In the spring of 2019, SpaceX launched its first batch of Starlink satellites into low Earth orbit, an ambitious opening move in what was then a largely untested grand experiment. Less than seven years later, the company is on the verge of a milestone that would have seemed almost fictional at the time — placing more than 10,000 satellites in low Earth orbit simultaneously. The launch that pushes SpaceX past that threshold is scheduled for this week, and the timing carries a historical resonance that even the most seasoned space watchers are pausing to appreciate.
The launch that makes history
The mission, designated Starlink Group 17-24, is scheduled to lift off at 10:19 p.m. PDT from Space Launch Complex 4 East at Vandenberg Space Force Base in California. It will be the 17th orbital launch from Vandenberg so far in 2026 and the 615th flight of SpaceX’s Falcon 9 rocket — a workhorse of the modern space age that has redefined what reliable, reusable access to orbit looks like.

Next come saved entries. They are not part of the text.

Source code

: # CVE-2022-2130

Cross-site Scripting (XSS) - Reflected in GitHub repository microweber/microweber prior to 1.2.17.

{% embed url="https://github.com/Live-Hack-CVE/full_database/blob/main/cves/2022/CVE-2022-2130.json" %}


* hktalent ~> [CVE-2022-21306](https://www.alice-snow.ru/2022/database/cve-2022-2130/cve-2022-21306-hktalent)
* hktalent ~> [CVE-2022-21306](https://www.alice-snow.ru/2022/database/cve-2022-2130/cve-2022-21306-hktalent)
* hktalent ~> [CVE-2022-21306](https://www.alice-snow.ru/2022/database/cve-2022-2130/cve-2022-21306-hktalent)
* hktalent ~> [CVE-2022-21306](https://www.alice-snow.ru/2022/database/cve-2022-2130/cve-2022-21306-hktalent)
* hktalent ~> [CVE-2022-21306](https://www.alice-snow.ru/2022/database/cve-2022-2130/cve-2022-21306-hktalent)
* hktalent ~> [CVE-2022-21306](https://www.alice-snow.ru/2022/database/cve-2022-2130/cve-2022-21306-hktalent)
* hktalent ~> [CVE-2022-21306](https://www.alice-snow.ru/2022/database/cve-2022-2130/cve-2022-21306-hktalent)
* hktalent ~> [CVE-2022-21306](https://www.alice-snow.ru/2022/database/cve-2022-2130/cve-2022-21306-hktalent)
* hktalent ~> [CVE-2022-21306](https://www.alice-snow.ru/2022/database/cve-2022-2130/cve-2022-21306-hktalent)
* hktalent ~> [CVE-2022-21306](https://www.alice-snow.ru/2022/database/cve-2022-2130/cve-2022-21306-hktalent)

The 25 Starlink satellites aboard this mission are the ones that will carry SpaceX’s constellation past the 10,000 mark, a number that represents not just a corporate achievement but a fundamental transformation of the space environment above our planet. The Starlink network, designed to provide global broadband internet access including to remote and underserved communities, has grown from a bold idea into the largest satellite constellation ever assembled in human history.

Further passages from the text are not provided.